Teasley will replace Kwesi Adofo-Mensah, who was fired in January after four years in the role. Adofo-Mensah was an outside-of-the-box hire, bringing economics degrees and Wall Street experience to the world of pro football. Vikings owners Mark Wilf and Zygi Wilf were first seeking more of a collaborator with this hire, a leader who could better bridge between the personnel department and the coaching staff, but all of their external candidates had traditional scouting backgrounds.

Watching Darnold lead the Seahawks to the Super Bowl, after he won 14 games in 2024 in his lone season with the Vikings, also undoubtedly played some part for the Wilf family in the dismissal of Adofo-Mensah.

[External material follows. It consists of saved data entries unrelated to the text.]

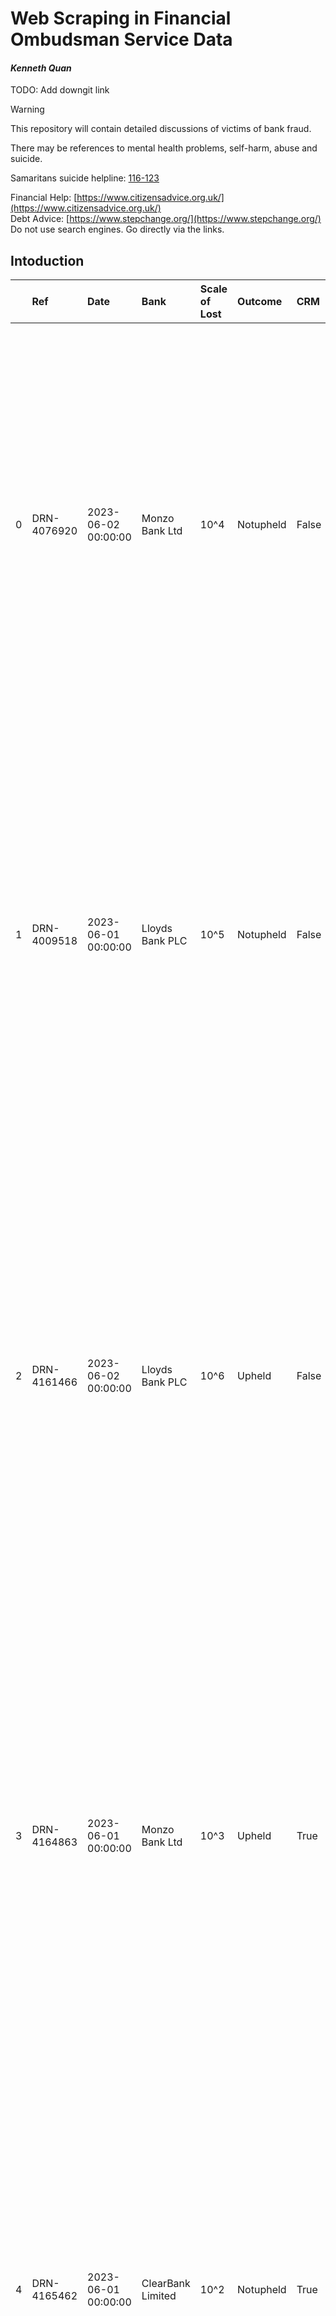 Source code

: Web Scraping in Financial Ombudsman Service Data
=============================

#### *Kenneth Quan*

TODO: Add downgit link

> [!WARNING]  
> This repository will contain detailed discussions of victims of bank fraud.
>
> There may be references to mental health problems, self-harm, abuse and suicide.
>
> Samaritans suicide helpline: [116-123](tel:116123)
>
> Financial Help: [https://www.citizensadvice.org.uk/](https://www.citizensadvice.org.uk/) <br>
> Debt Advice: [https://www.stepchange.org/](https://www.stepchange.org/) <br>
> Do not use search engines. Go directly via the links.

## Intoduction
|    | Ref         | Date                | Bank                 | Scale of Lost   | Outcome   | CRM   | Sample                                                                                                                                                                                                                                                                                                                                                                                                           |
|---:|:------------|:--------------------|:---------------------|:----------------|:----------|:------|:-----------------------------------------------------------------------------------------------------------------------------------------------------------------------------------------------------------------------------------------------------------------------------------------------------------------------------------------------------------------------------------------------------------------|
|  0 | DRN-4076920 | 2023-06-02 00:00:00 | Monzo Bank Ltd       | 10^4            | Notupheld | False | 0 , Ms R contact Monzo increase payment limit . When Monzo asked needed , said pay money account paid . While Ms R paying funds directly cryptocurrency accounts , transferred scammer ’ trading platform . And ultimate reason behind needing increase payment limit . But ’ mention payments investing go detail . I ’ mindful Monzo ’ probe Ms R explanation . But reviewing responses , ’ persuade , quest |
|  1 | DRN-4009518 | 2023-06-01 00:00:00 | Lloyds Bank PLC      | 10^5            | Notupheld | False | omplaint . I know disappointing , I ’ explain . Was Mr D victim scam ? It dispute Mr D victim scam – initially persuaded invest dating app , introduced third parties applied pressure Mr D part money order access supposed profits . The scammers cut contact Mr D would part money . Did Mr D authorise payments ? In line Payment Services Regulations 2017 ( PSRs ) , Mr D ’ liable payments ’ authorise ,  |
|  2 | DRN-4161466 | 2023-06-02 00:00:00 | Lloyds Bank PLC      | 10^6            | Upheld    | False | . Although payment made new payee , considering relatively low value payment I ’ think ’ unreasonable Lloyds concerns . It would reasonable say Lloyds step prevent customers making relatively low payments every time tried pay new business . Mr E made second payment 20 July 2020 branch £12,000 . Lloyds provided notes system show second payment £12,000 required manager ’ approval . The £12,000 payme |
|  3 | DRN-4164863 | 2023-06-01 00:00:00 | Monzo Bank Ltd       | 10^3            | Upheld    | True  | mer made payment consequence actions fraudster , may sometimes fair reasonable bank reimburse customer even though authorised payment . Monzo ’ signatory Lending Standards Boards Contingent Reimbursement Model ( CRM code ) said committed applying principles set . This code requires firms reimburse customers victim authorised push payment scams , like one Ms C fell victim , limited number circumsta |
|  4 | DRN-4165462 | 2023-06-01 00:00:00 | ClearBank Limited    | 10^2            | Notupheld | True  | Our investigation far J brought complaint us . Our investigator said ClearBank refund payments fifth one onwards . This investigator thought pattern payments made day question unusual way J operated account months . He said ClearBank ’ contacted J discuss payment five . If , scam would likely uncovered payments would ’ stopped . The investigator also felt ClearBank done could recover J ’ funds de  |
|  5 | DRN-4158966 | 2023-06-01 00:00:00 | Monzo Bank Ltd       | 10^4            | Notupheld | False | crime , might liable losses incurred customer result . However , duty ’ extend protecting customers poor investment choices . Mr C says scammed GF Markets . And events Mr C describes could attributed scam . But I ’ mindful Mr C met Mr S legitimate investment business . It would appear must moved ’ typical career paths move legitimate investment business scamming customers . I also ’ able find ind  |
|  6 | DRN-4162779 | 2023-06-02 00:00:00 | Barclays Bank UK PLC | 10^4            | Notupheld | False | cantly lower value I would expected trigger Barclays ’ fraud prevention systems . On 29 June 2021 Barclays conversation Mr J payment making . I listened call . The Barclays representative explained calling £22,500 payment Mr J attempting make . He checked Mr J making payment made type investment . Mr J confirmed making payment account Kraken made type investment . Mr J also confirmed may making si |
|  7 | DRN-4042156 | 2023-06-02 00:00:00 | HSBC UK Bank Plc     | 10^3            | Notupheld | True  | audster . It contacted receiving bank attempt recover funds nothing left account – argues could gone . As Mr B disagreed Investigator ’ opinion , complaint passed consider come final decision . Findings I ’ considered available evidence arguments decide ’ fair reasonable circumstances complaint . The starting position Mr B authorised payment . Under relevant regulations , therefore considered liab |
|  8 | DRN-3720076 | 2023-06-02 00:00:00 | Monzo Bank Ltd       | 10^4            | Upheld    | True  | unsuccessful attempts withdraw money , company ’ website online social media page taken , realised ’ scammed . Mr M raised matter Monzo . Monzo signatory Lending Standards Board ’ Contingent Reimbursement Model ( CRM Code ) agreed adhere provisions . This means Monzo made commitment reimburse customers victims authorised push payment scams except limited circumstances . Monzo investigated Mr M ’   |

Teasley was among five finalists who met in person this week with Vikings leadership during the second round of interviews, beating out current Vikings executive vice president of football operations Rob Brzezinski, Denver Broncos assistant general manager Reed Burckhardt, Buffalo Bills assistant general manager Terrance Gray, and Los Angeles Rams assistant general manager John McKay.

Brzezinski, who directed the draft last month while serving as interim general manager, has been with the Vikings since 1999 and rose to the top through his expertise in salary cap management and player contract negotiation. Brzezinski, who is widely respected in the organization and throughout the league, will remain in his role alongside Teasley and coach Kevin O'Connell, a trio the Wilfs will entrust to bring the Vikings their first championship.

Teasley was the only finalist without ties to the Vikings. Burckhardt and Gray both previously worked as scouts for the Vikings. O'Connell previously worked for the Rams. Gray, McKay and Teasley took part in the NFL’s accelerator program that was revamped with a rollout at the league meetings earlier this month.

Teasley is a Washington native who graduated from Central Washington University in 2007 with a degree in public relations, working in marketing before making the jump to the NFL and joining the Seahawks as an intern in the scouting department in 2013. He became director of pro personnel in 2018.

Adofo-Mensah and Ryan Poles were the only two finalists who had in-person interviews for the vacancy in 2022 after the firing of Rick Spielman. Poles was hired by the Chicago Bears instead and remains in that job for the defending NFC North champions.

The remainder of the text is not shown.